Segment Start: Exercise materials

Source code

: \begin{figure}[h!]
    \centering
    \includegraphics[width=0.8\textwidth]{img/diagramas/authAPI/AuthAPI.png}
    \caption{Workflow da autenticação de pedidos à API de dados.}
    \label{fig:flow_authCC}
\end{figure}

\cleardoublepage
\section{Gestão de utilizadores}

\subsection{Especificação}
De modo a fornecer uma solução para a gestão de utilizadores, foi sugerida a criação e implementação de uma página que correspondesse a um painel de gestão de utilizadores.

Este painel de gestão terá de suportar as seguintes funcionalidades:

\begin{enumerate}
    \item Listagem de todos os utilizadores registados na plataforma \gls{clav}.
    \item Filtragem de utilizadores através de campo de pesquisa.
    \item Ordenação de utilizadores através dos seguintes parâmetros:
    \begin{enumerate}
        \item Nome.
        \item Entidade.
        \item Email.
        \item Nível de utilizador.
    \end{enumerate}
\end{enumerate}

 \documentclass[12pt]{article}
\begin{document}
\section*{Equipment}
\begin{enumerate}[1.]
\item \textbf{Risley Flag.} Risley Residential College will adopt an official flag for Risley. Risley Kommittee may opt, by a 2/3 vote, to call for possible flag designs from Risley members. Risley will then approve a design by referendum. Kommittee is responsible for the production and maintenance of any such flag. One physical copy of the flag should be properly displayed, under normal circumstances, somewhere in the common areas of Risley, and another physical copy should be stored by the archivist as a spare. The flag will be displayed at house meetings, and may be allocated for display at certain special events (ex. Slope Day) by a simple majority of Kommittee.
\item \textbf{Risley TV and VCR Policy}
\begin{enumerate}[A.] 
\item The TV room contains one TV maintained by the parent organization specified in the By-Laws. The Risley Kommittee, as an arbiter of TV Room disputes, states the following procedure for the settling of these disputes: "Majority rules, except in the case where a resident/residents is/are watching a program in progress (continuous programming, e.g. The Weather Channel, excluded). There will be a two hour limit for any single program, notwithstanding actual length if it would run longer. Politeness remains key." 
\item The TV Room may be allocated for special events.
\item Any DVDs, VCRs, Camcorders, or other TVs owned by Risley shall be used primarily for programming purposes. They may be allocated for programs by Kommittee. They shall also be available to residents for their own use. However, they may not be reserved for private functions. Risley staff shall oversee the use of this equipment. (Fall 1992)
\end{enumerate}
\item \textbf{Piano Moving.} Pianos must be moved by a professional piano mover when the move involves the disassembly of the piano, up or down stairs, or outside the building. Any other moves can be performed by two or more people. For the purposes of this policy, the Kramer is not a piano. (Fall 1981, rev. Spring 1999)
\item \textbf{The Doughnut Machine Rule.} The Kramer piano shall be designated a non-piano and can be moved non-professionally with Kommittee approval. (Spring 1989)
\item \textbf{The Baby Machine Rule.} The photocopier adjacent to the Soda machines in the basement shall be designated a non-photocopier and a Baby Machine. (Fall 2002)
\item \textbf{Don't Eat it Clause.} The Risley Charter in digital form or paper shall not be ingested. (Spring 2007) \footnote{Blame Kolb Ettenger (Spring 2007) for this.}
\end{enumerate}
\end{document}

Segment End: Exercise materials

Goal of the exercise: Your task is to return all of the material exactly.

Solution to the problem:
Source code

: \begin{figure}[h!]
    \centering
    \includegraphics[width=0.8\textwidth]{img/diagramas/authAPI/AuthAPI.png}
    \caption{Workflow da autenticação de pedidos à API de dados.}
    \label{fig:flow_authCC}
\end{figure}

\cleardoublepage
\section{Gestão de utilizadores}

\subsection{Especificação}
De modo a fornecer uma solução para a gestão de utilizadores, foi sugerida a criação e implementação de uma página que correspondesse a um painel de gestão de utilizadores.

Este painel de gestão terá de suportar as seguintes funcionalidades:

\begin{enumerate}
    \item Listagem de todos os utilizadores registados na plataforma \gls{clav}.
    \item Filtragem de utilizadores através de campo de pesquisa.
    \item Ordenação de utilizadores através dos seguintes parâmetros:
    \begin{enumerate}
        \item Nome.
        \item Entidade.
        \item Email.
        \item Nível de utilizador.
    \end{enumerate}
\end{enumerate}

 \documentclass[12pt]{article}
\begin{document}
\section*{Equipment}
\begin{enumerate}[1.]
\item \textbf{Risley Flag.} Risley Residential College will adopt an official flag for Risley. Risley Kommittee may opt, by a 2/3 vote, to call for possible flag designs from Risley members. Risley will then approve a design by referendum. Kommittee is responsible for the production and maintenance of any such flag. One physical copy of the flag should be properly displayed, under normal circumstances, somewhere in the common areas of Risley, and another physical copy should be stored by the archivist as a spare. The flag will be displayed at house meetings, and may be allocated for display at certain special events (ex. Slope Day) by a simple majority of Kommittee.
\item \textbf{Risley TV and VCR Policy}
\begin{enumerate}[A.] 
\item The TV room contains one TV maintained by the parent organization specified in the By-Laws. The Risley Kommittee, as an arbiter of TV Room disputes, states the following procedure for the settling of these disputes: "Majority rules, except in the case where a resident/residents is/are watching a program in progress (continuous programming, e.g. The Weather Channel, excluded). There will be a two hour limit for any single program, notwithstanding actual length if it would run longer. Politeness remains key." 
\item The TV Room may be allocated for special events.
\item Any DVDs, VCRs, Camcorders, or other TVs owned by Risley shall be used primarily for programming purposes. They may be allocated for programs by Kommittee. They shall also be available to residents for their own use. However, they may not be reserved for private functions. Risley staff shall oversee the use of this equipment. (Fall 1992)
\end{enumerate}
\item \textbf{Piano Moving.} Pianos must be moved by a professional piano mover when the move involves the disassembly of the piano, up or down stairs, or outside the building. Any other moves can be performed by two or more people. For the purposes of this policy, the Kramer is not a piano. (Fall 1981, rev. Spring 1999)
\item \textbf{The Doughnut Machine Rule.} The Kramer piano shall be designated a non-piano and can be moved non-professionally with Kommittee approval. (Spring 1989)
\item \textbf{The Baby Machine Rule.} The photocopier adjacent to the Soda machines in the basement shall be designated a non-photocopier and a Baby Machine. (Fall 2002)
\item \textbf{Don't Eat it Clause.} The Risley Charter in digital form or paper shall not be ingested. (Spring 2007) \footnote{Blame Kolb Ettenger (Spring 2007) for this.}
\end{enumerate}
\end{document}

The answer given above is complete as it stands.